Namun belakangan, setelah anak-anak sudah makin besar (9 dan 11 tahun ), ternyata ada hal-hal mendalam yang lambat-laun mereka pahami. Berkebun bukanlah semata urusan menikmati permainan memetik sayuran atau mengejar kupu-kupu, melainkan demi sebuah tujuan yang lebih besar. Anak-anak jadi terlibat aktif secara fisik dan juga pemikiran. Mereka mulai tertarik menata dan membuat perencanaan.
Selama ini, setiap kali bersantai, terutama saat menyantap hidangan makan siang, saya selalu bercerita kepada mereka tentang isu-isu makanan, tentang jenisnya yang makin beragam, tentang zat-zat tambahan yang makin sintetis, tentang makanan masa lalu yang lebih sederhana tapi alami, dan banyak hal lainnya. Semuanya bermuara pada satu konsep: mengusahakan makanan yang sehat dan alami, dan berikhtiar memenuhi sebagiannya dari kebun sendiri.

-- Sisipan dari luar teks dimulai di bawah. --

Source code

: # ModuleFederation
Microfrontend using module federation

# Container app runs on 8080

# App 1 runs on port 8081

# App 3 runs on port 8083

Saya tidak tahu, apakah gaya saya bercerita termasuk gaya menggurui ataukah tidak. Hal yang saya yakini adalah, visi itu menular. Ketika pembicaraan kita mengandung visi, maka ia memberi energi. Bahkan anak-anak sekalipun akan bisa menangkap energi itu. Jadi, selalulah bercerita dan tularkan visi-visi luhur itu pada anak-anak. Selagi kita punya integritas dan selalu jadi pendengar yang baik bagi anak, insya Allah, merekapun bisa jadi pendengar dan penyimak yang baik.